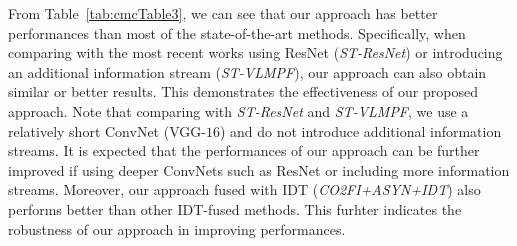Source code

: \documentclass[letterpaper]{article}
\begin{document}
From Table~\ref{tab:cmcTable3}, we can see that our approach has better performances than most of the state-of-the-art methods. Specifically, when comparing with the most recent works using ResNet (\emph{ST-ResNet}) or introducing an additional information stream (\emph{ST-VLMPF}), our approach can also obtain similar or better results. This demonstrates the effectiveness of our proposed approach. Note that comparing with \emph{ST-ResNet} and \emph{ST-VLMPF}, we use a relatively short ConvNet (VGG-$16$) and do not introduce additional information streams. It is expected that the performances of our approach can be further improved if using deeper ConvNets such as ResNet or including more information streams. Moreover, our approach fused with IDT (\emph{CO2FI+ASYN+IDT}) also performs better than other IDT-fused methods. This furhter indicates the robustness of our approach in improving performances.
\end{document}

Your assignment:
Could you repeat the data exactly, omitting its pictures?

Final answer:
Source code

: \documentclass[letterpaper]{article}
\begin{document}
From Table~\ref{tab:cmcTable3}, we can see that our approach has better performances than most of the state-of-the-art methods. Specifically, when comparing with the most recent works using ResNet (\emph{ST-ResNet}) or introducing an additional information stream (\emph{ST-VLMPF}), our approach can also obtain similar or better results. This demonstrates the effectiveness of our proposed approach. Note that comparing with \emph{ST-ResNet} and \emph{ST-VLMPF}, we use a relatively short ConvNet (VGG-$16$) and do not introduce additional information streams. It is expected that the performances of our approach can be further improved if using deeper ConvNets such as ResNet or including more information streams. Moreover, our approach fused with IDT (\emph{CO2FI+ASYN+IDT}) also performs better than other IDT-fused methods. This furhter indicates the robustness of our approach in improving performances.
\end{document}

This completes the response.